Tiens, les jambes, parlons-en : les sensations n’étaient pas grandioses, j’avais l’impression que toute la fatigue du plan d’entraînement n’avait pas disparu complètement. Aucune acidité dans les cuisses, pas de fatigue marquée, mais une petite sensation de lassitude musculaire, qui ne me permettait pas non plus d’être tout à fait confiant pour la suite de la course … Bref : je gambergeais.

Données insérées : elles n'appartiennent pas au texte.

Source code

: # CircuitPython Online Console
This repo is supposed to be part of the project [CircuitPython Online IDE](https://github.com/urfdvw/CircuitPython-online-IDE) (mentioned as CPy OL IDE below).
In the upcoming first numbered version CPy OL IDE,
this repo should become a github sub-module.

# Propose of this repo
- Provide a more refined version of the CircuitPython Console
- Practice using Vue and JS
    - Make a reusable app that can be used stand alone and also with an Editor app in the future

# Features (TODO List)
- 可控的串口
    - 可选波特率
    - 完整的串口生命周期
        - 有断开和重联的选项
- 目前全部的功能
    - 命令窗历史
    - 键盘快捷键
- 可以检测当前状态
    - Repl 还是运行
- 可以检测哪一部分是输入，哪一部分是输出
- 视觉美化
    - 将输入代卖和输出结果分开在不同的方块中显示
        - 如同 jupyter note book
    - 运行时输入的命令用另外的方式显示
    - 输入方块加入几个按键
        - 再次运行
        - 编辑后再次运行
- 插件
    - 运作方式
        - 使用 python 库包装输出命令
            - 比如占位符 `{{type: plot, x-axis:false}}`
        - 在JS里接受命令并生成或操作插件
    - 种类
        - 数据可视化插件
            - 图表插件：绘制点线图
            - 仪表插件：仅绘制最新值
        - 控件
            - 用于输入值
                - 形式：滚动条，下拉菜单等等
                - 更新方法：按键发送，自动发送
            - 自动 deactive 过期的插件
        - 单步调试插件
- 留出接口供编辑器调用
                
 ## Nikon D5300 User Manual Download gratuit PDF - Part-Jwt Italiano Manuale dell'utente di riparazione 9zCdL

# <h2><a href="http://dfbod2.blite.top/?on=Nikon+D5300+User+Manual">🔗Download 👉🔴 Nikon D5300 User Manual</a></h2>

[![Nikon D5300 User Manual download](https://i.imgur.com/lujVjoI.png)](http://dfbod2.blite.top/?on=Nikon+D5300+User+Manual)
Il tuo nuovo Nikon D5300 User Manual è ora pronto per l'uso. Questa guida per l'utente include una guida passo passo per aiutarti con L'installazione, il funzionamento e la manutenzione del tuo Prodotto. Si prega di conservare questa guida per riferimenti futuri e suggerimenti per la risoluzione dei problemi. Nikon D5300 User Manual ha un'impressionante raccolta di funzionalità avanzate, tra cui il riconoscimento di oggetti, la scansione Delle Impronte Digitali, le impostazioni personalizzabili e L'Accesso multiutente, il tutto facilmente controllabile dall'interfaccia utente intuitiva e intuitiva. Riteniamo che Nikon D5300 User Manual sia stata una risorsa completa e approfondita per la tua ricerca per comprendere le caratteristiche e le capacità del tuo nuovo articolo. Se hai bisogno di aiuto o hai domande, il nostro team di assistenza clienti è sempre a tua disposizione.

Heureusement, mon escouade de cyclistes était là en soutien moral, et quand il me manquait quoi que ce soit, je n’avais qu’à faire un signe pour qu’on se précipite à ma hauteur avec des bidons d’Isostar, des gels et des barres de céréales.

Mes accompagnateurs prenaient leur rôle tellement au sérieux que, quand j’ai fait savoir que j’avais envie d’un gel au citron, Sophie est arrivée à toute vitesse, elle a freiné sèchement pour ne pas me rentrer dedans, or la route ne l’était pas, sèche ! Je n’ai pas encore parlé de la météo, mais ç’avait été mon plus grand souci de la dernière semaine : moi qui aime la chaleur sèche, je me retrouvais à partir en manches longues, par une température de 15°C et un ciel couvert, dont on nous annonçait qu’il nous dégueulerait des torrents de pluie dans l’après-midi… Pour le moment, on n’en était pas encore là, et heureusement ! Les éclaircies étaient nombreuses, et la température confortable.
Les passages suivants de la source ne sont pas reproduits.